Tatort Berlin: Marzipanschweinchen
Der 5. Krimi für starke Frauen
Hauptkommissarin Knäckes liebt den Ausblick vom Fernsehturm auf Berlin. Weit weg die Stadt, unerreichbar, zur Ameisenstadt geschrumpft. Sie hasst den Ort ihrer Verbannung, diese Stadt, in der alle Kleinkarierten der Nation plötzlich meinen, leben zu müssen. Hauptkommissarin Knäckes sehnt sich in ihr Einzimmer-Appartement in Köln-Porz zurück.
Ihr einziger Halt ist Kollege Wamsmeier. Wie sie: zwangsversetzt – aus Niederbayern. Jovial, bauchig, immer mit den besten Pralinen bei der Hand, eingefleischter Currywurst-Hasser. Hauptkommissarin Knäckes ist lang, dürr, knusprig und verfressen.
„’s geht doch nicht an, dass wir heute koane Verbrechen nicht ha’m!“ stöhnt Wamsmeier und fährt sich mit einer karierten Tischdecke über die Stirn. Knäckes setzt sich auf die Kante seines Schreibtisches, betrachtet ihre hochgereckten Doc Martens und stibitzt dem Partner eine Schnapsbohne.
„Warte, bis das Telefon klingelt,“ mampft sie.
Das Telefon klingelt.
„Oha!“ erschrickt Wamsmeier.
„Das Telefon klingelt,“ säuselt Knäckes.
„Oh ja, scho kloar, das Telefon klingelt,“ stottert Wamsmeier.
„Nimm endlich ab,“ befiehlt Knäckes mit Williamsgeist an Nusskrokant in der Stimme.
„Ja was, a Mord, a echder Mord!“ freut sich Wamsmeier und stopft sich drei Nougatpralinen auf einmal in die Backentaschen. Die Berliner Statistik ist gerettet. Die karierte Tischdecke wischt über sein Doppelkinn.
Wamsmeiers Bericht lässt Hauptkommissarin Knäckes quietschend auf den Doc Martens umdrehen. Der Riss, der in ihre triple-stone-washed Designerjeans platzt, knallt in der plötzlichen Stille wie ein Schuss.
Einen Mord hat es tatsächlich gegeben. Aber man solle mit aller Dezenz und Langsamkeit eines Hauptstadtkommissariats ermitteln, schließlich sei das Opfer noch nicht ganz tot. Absolute Geheimhaltung, höchstes Staatsinteresse. Das hieß es auch, wenn in der Lieblingskneipe des Finanzministers die Toiletten verstopft waren.

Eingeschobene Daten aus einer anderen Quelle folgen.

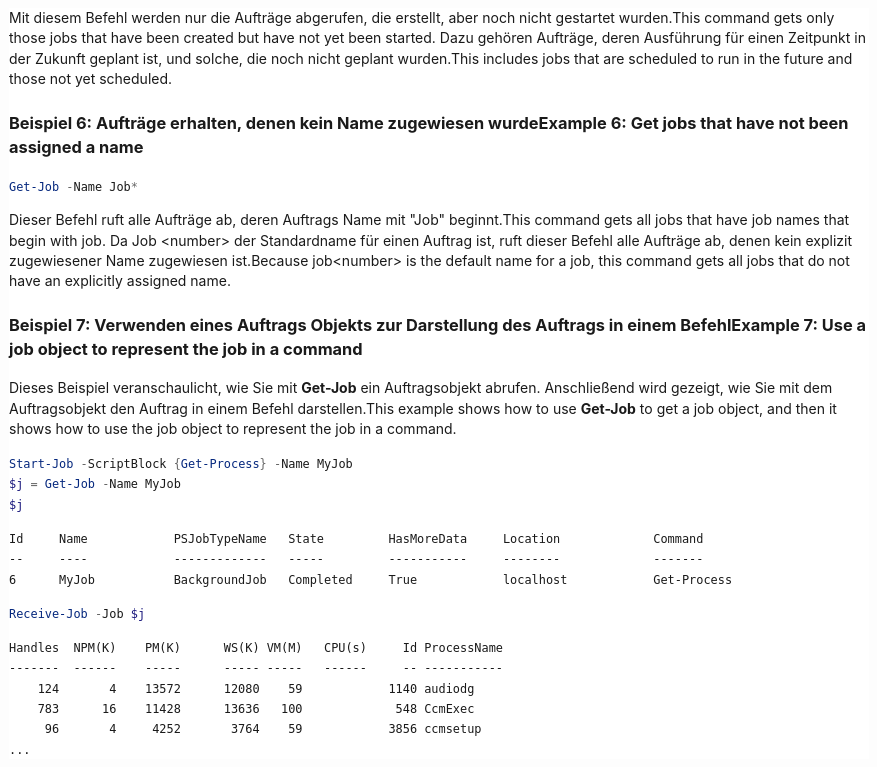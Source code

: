 <span data-ttu-id="75d20-151">Mit diesem Befehl werden nur die Aufträge abgerufen, die erstellt, aber noch nicht gestartet wurden.</span><span class="sxs-lookup"><span data-stu-id="75d20-151">This command gets only those jobs that have been created but have not yet been started.</span></span>
<span data-ttu-id="75d20-152">Dazu gehören Aufträge, deren Ausführung für einen Zeitpunkt in der Zukunft geplant ist, und solche, die noch nicht geplant wurden.</span><span class="sxs-lookup"><span data-stu-id="75d20-152">This includes jobs that are scheduled to run in the future and those not yet scheduled.</span></span>

### <span data-ttu-id="75d20-153">Beispiel 6: Aufträge erhalten, denen kein Name zugewiesen wurde</span><span class="sxs-lookup"><span data-stu-id="75d20-153">Example 6: Get jobs that have not been assigned a name</span></span>

```powershell
Get-Job -Name Job*
```

<span data-ttu-id="75d20-154">Dieser Befehl ruft alle Aufträge ab, deren Auftrags Name mit "Job" beginnt.</span><span class="sxs-lookup"><span data-stu-id="75d20-154">This command gets all jobs that have job names that begin with job.</span></span>
<span data-ttu-id="75d20-155">Da Job \<number\> der Standardname für einen Auftrag ist, ruft dieser Befehl alle Aufträge ab, denen kein explizit zugewiesener Name zugewiesen ist.</span><span class="sxs-lookup"><span data-stu-id="75d20-155">Because job\<number\> is the default name for a job, this command gets all jobs that do not have an explicitly assigned name.</span></span>

### <span data-ttu-id="75d20-156">Beispiel 7: Verwenden eines Auftrags Objekts zur Darstellung des Auftrags in einem Befehl</span><span class="sxs-lookup"><span data-stu-id="75d20-156">Example 7: Use a job object to represent the job in a command</span></span>

<span data-ttu-id="75d20-157">Dieses Beispiel veranschaulicht, wie Sie mit **Get-Job** ein Auftragsobjekt abrufen. Anschließend wird gezeigt, wie Sie mit dem Auftragsobjekt den Auftrag in einem Befehl darstellen.</span><span class="sxs-lookup"><span data-stu-id="75d20-157">This example shows how to use **Get-Job** to get a job object, and then it shows how to use the job object to represent the job in a command.</span></span>

```powershell
Start-Job -ScriptBlock {Get-Process} -Name MyJob
$j = Get-Job -Name MyJob
$j
```

```Output
Id     Name            PSJobTypeName   State         HasMoreData     Location             Command
--     ----            -------------   -----         -----------     --------             -------
6      MyJob           BackgroundJob   Completed     True            localhost            Get-Process
```

```powershell
Receive-Job -Job $j
```

```Output
Handles  NPM(K)    PM(K)      WS(K) VM(M)   CPU(s)     Id ProcessName
-------  ------    -----      ----- -----   ------     -- -----------
    124       4    13572      12080    59            1140 audiodg
    783      16    11428      13636   100             548 CcmExec
     96       4     4252       3764    59            3856 ccmsetup
...
```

Ein Bote unterbricht die Grübelnden.
„Vom BKA,“ sagt er und legt ein längliches Päckchen auf den Tisch.
Wamsmeier reißt ungeduldig das Packpapier weg.
„Ja wo sammer dennn … – Edle Geister mit Schuss!“
Ein Anruf, der Hauptkommissarin Knäckes auf 175 Zentimeter schrumpfen lässt, bedeutet der Mordkommission, abzuwarten, bis das Opfer auch wirklich eines ist. Knäckes schüttelt den Kopf, lutscht an einer Schnapskirschenpraline, schüttelt wieder den Kopf.
„Das gefällt mir nicht. Wir gehen hin. Under cover.“
Wamsmeier poliert seine Stirn mit dem Tischtuch und wischt dann damit über seine Dienstwaffe.
Vorsichtshalber packen sie das Geschenk des BKA ein, parken eine Straße weiter um die Ecke, schleichen sich mit Sonnenbrillen an.
„Steck das verdammte Schnupftuch weg!“ empfiehlt Knäckes zur besseren Tarnung.
Unerkannt gelangen die beiden in den Bundestag. Ein Gewimmel von Notärzten, Rettungssanitätern, Einsatzkommandos.
Der Mann vom BKA zieht Berlins berühmteste Mordkommission in ein leeres, schallgedämpftes Büro. Großzügig bietet er auf einer Silberplatte Marzipanschweinchen an.
Wamsmeier beißt einem den Kopf ab.
„Ihr könnt hier nichts mehr tun,“ sagt der freundliche Herr in Schwarz, „die Regierung ist eben verstorben.“
Wamsmeier senkt sein verschwitztes Gesicht in die Karos und taucht mit strahlenden Augen wieder auf.
„Wurde aber auch Zeit!“ lacht er und beißt dem Schwein den Hintern ab. Knäckes bewahrt als einzige einen kühlen Kopf und denkt so laut wie eine chinesische Rechenmaschine.
„Wir ermitteln also auf Freitod?!“ fragt sie den Kopf ihres Marzipanschweins.